(Source records)
########

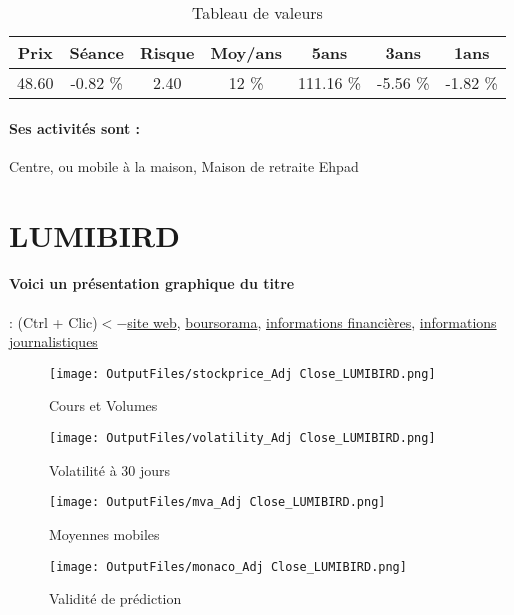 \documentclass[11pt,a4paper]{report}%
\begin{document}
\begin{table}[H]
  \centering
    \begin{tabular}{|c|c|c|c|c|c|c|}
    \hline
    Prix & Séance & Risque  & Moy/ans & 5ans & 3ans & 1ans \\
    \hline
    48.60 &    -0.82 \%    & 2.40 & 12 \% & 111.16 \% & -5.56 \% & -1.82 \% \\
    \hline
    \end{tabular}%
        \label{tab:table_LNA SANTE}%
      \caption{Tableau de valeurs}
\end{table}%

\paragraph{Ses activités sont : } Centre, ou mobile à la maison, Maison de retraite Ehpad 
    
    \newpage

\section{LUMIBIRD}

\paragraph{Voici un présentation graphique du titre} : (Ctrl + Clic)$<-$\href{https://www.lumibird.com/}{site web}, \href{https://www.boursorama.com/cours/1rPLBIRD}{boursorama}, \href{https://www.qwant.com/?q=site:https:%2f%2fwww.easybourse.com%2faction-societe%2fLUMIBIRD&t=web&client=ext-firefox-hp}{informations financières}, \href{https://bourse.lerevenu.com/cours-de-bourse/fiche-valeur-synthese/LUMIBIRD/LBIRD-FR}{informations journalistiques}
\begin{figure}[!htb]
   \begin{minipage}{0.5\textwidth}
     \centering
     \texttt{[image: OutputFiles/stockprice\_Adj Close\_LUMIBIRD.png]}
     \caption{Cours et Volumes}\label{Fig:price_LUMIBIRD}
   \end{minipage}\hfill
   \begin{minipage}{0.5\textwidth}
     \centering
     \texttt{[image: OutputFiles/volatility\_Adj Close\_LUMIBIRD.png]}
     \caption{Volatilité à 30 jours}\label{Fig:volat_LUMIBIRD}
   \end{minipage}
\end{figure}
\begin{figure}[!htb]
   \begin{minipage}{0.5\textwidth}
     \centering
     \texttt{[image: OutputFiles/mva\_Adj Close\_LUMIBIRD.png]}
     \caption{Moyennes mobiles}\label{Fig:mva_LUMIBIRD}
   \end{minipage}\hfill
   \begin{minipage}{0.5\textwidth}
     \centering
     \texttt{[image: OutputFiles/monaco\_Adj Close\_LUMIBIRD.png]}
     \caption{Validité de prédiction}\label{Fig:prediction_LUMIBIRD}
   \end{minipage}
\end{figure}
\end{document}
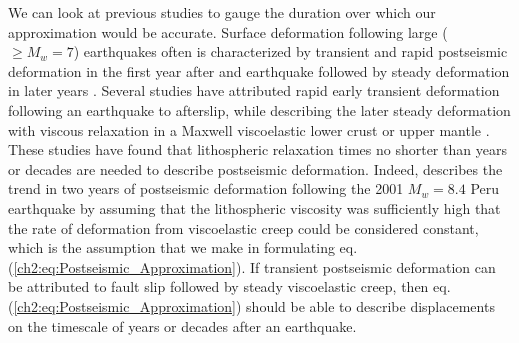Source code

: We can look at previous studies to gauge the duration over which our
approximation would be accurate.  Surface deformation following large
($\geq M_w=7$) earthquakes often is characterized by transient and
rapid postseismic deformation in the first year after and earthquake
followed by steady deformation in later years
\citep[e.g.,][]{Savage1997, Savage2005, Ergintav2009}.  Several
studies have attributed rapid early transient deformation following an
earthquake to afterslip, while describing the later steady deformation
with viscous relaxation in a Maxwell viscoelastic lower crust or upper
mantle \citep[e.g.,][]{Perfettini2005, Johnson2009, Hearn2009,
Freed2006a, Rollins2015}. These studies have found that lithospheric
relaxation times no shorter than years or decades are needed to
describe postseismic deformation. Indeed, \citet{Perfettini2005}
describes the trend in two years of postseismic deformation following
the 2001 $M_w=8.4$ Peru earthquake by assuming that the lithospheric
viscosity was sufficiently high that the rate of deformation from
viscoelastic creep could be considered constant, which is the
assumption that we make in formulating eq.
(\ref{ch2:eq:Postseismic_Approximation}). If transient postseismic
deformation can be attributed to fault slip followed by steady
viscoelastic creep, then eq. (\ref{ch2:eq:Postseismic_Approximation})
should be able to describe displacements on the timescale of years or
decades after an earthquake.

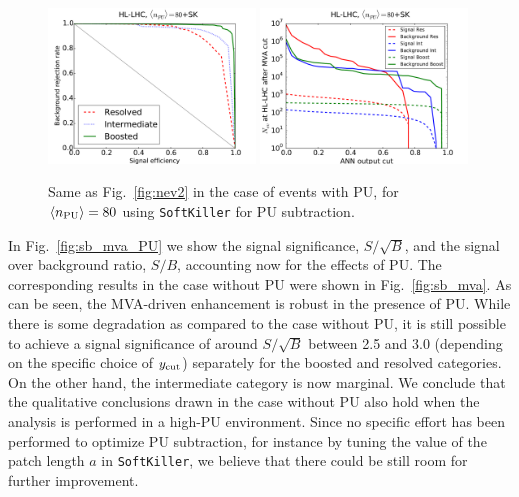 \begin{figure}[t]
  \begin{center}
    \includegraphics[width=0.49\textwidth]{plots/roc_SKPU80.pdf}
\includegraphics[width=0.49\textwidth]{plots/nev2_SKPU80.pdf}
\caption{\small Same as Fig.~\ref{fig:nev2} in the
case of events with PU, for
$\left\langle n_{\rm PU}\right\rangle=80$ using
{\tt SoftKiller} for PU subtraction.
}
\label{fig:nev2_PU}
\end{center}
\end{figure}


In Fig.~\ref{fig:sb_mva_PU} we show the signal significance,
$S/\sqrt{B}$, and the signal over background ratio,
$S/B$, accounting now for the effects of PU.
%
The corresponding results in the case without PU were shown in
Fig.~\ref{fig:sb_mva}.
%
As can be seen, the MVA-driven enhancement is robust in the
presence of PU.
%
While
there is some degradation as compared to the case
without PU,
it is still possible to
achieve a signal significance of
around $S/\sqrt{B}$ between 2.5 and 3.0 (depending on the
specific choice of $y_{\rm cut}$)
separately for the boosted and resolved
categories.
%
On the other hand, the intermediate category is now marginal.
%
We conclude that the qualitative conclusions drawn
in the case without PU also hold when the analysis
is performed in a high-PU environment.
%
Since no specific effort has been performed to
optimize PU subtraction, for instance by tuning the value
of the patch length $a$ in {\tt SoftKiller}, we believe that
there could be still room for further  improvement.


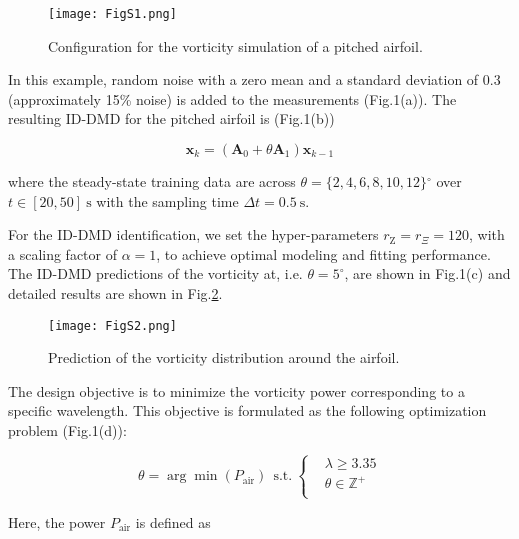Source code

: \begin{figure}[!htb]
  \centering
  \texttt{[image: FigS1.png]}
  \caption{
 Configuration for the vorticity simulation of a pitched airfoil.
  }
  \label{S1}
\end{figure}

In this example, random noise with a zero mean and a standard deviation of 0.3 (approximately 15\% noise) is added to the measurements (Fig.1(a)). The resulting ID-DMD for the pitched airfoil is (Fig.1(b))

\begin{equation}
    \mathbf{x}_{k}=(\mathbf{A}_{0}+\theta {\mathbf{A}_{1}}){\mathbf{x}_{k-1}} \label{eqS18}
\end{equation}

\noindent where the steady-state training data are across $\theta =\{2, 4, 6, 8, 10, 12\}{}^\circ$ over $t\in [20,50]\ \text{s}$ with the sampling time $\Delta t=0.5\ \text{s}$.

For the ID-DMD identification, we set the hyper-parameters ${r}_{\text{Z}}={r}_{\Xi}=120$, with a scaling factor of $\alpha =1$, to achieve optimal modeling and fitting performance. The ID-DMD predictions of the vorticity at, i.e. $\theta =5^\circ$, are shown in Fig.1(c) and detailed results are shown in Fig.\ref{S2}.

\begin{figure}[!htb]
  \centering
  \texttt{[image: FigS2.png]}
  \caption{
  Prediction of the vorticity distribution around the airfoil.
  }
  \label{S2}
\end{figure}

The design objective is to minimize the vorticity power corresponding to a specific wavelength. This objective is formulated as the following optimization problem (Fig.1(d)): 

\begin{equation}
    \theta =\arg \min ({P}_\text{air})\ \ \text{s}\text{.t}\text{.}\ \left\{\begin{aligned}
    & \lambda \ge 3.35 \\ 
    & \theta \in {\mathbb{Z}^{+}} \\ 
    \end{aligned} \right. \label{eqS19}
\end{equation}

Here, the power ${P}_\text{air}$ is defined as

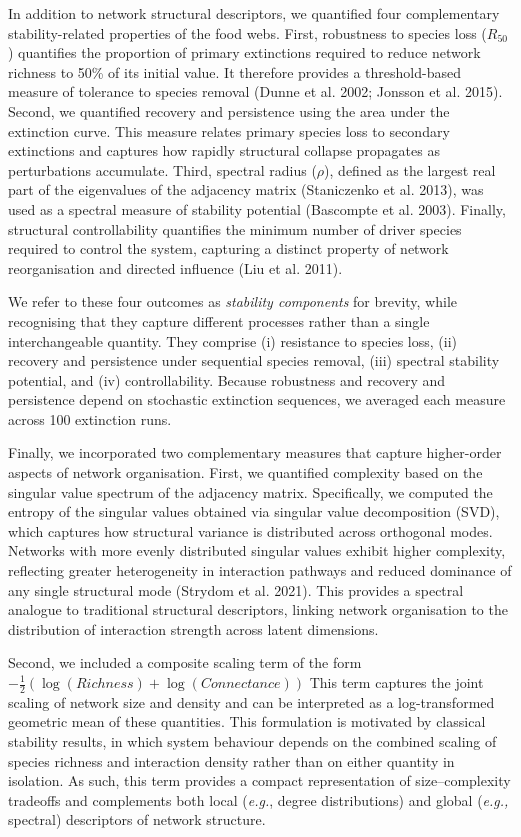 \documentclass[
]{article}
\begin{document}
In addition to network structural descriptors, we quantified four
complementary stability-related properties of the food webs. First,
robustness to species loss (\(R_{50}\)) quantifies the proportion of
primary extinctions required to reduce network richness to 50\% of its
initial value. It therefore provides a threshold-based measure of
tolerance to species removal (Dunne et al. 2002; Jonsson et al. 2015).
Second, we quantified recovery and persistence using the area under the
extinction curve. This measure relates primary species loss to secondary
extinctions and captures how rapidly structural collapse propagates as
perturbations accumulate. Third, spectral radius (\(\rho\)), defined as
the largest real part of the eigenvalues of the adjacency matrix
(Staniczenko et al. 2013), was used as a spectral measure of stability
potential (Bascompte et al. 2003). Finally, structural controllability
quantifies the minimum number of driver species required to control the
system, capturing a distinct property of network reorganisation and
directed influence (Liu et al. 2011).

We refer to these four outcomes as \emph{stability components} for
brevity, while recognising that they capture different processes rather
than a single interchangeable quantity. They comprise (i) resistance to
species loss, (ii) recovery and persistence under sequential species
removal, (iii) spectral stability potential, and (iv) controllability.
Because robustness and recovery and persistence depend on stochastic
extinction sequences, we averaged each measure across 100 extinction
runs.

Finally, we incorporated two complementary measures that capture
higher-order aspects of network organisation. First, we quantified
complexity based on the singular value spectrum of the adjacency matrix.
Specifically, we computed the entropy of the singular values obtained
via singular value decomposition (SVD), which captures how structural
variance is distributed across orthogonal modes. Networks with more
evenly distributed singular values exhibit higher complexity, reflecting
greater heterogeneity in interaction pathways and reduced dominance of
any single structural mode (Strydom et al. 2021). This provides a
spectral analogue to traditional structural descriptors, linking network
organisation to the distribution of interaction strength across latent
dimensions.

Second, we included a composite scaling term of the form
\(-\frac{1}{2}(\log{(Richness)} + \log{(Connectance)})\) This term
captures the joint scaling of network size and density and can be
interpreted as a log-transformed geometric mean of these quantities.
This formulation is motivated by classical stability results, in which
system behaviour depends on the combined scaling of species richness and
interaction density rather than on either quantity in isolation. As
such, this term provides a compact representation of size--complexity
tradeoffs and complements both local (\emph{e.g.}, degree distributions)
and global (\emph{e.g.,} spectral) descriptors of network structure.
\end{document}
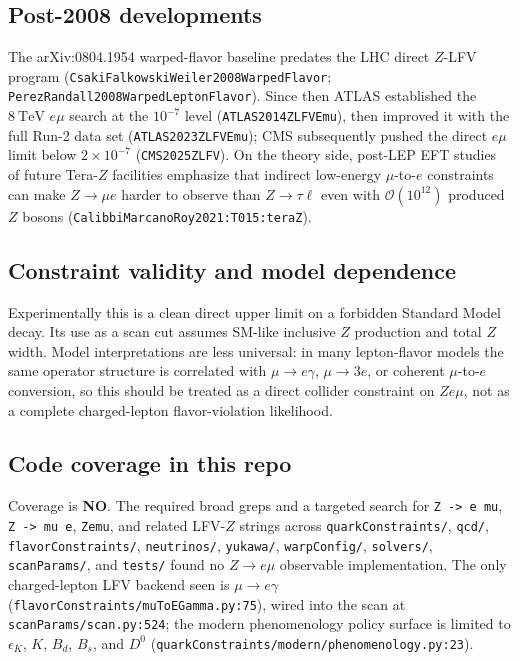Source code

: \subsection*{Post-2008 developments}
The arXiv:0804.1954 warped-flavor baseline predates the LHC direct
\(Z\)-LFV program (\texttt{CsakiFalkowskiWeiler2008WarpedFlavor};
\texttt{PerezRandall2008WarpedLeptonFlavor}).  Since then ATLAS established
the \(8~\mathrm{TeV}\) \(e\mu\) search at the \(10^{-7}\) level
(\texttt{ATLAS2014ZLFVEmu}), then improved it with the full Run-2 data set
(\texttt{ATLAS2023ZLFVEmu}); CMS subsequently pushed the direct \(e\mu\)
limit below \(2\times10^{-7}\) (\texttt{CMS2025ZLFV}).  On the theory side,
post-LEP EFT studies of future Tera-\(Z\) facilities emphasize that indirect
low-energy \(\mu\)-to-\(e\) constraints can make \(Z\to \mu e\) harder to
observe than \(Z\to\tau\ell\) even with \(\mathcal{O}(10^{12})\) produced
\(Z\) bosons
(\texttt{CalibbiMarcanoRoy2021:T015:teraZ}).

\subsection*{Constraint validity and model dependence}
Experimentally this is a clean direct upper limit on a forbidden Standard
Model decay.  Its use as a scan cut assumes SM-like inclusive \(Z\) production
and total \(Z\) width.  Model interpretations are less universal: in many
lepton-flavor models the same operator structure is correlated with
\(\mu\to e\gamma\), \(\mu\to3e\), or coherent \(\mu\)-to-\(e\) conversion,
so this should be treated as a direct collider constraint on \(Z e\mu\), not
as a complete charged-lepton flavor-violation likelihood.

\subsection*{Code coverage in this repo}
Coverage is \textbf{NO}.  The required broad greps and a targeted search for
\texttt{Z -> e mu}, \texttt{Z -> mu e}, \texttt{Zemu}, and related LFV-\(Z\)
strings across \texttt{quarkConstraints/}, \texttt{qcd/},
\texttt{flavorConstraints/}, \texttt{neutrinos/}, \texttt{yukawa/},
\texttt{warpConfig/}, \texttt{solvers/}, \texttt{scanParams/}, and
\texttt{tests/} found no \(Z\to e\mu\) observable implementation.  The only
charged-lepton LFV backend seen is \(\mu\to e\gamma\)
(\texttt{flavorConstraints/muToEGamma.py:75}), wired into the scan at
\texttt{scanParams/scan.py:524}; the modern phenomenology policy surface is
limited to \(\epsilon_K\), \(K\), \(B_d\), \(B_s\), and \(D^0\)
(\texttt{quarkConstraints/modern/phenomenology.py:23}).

########

# Required action
Please transcribe only the lines in the records above running from the line that has "observe than \(Z\to\tau\ell\)" through the line that has "e\gamma\), \(\mu\to3e\), or", both included, exactly as they appear.

# Result of this exercise
observe than \(Z\to\tau\ell\) even with \(\mathcal{O}(10^{12})\) produced
\(Z\) bosons
(\texttt{CalibbiMarcanoRoy2021:T015:teraZ}).

\subsection*{Constraint validity and model dependence}
Experimentally this is a clean direct upper limit on a forbidden Standard
Model decay.  Its use as a scan cut assumes SM-like inclusive \(Z\) production
and total \(Z\) width.  Model interpretations are less universal: in many
lepton-flavor models the same operator structure is correlated with
\(\mu\to e\gamma\), \(\mu\to3e\), or coherent \(\mu\)-to-\(e\) conversion,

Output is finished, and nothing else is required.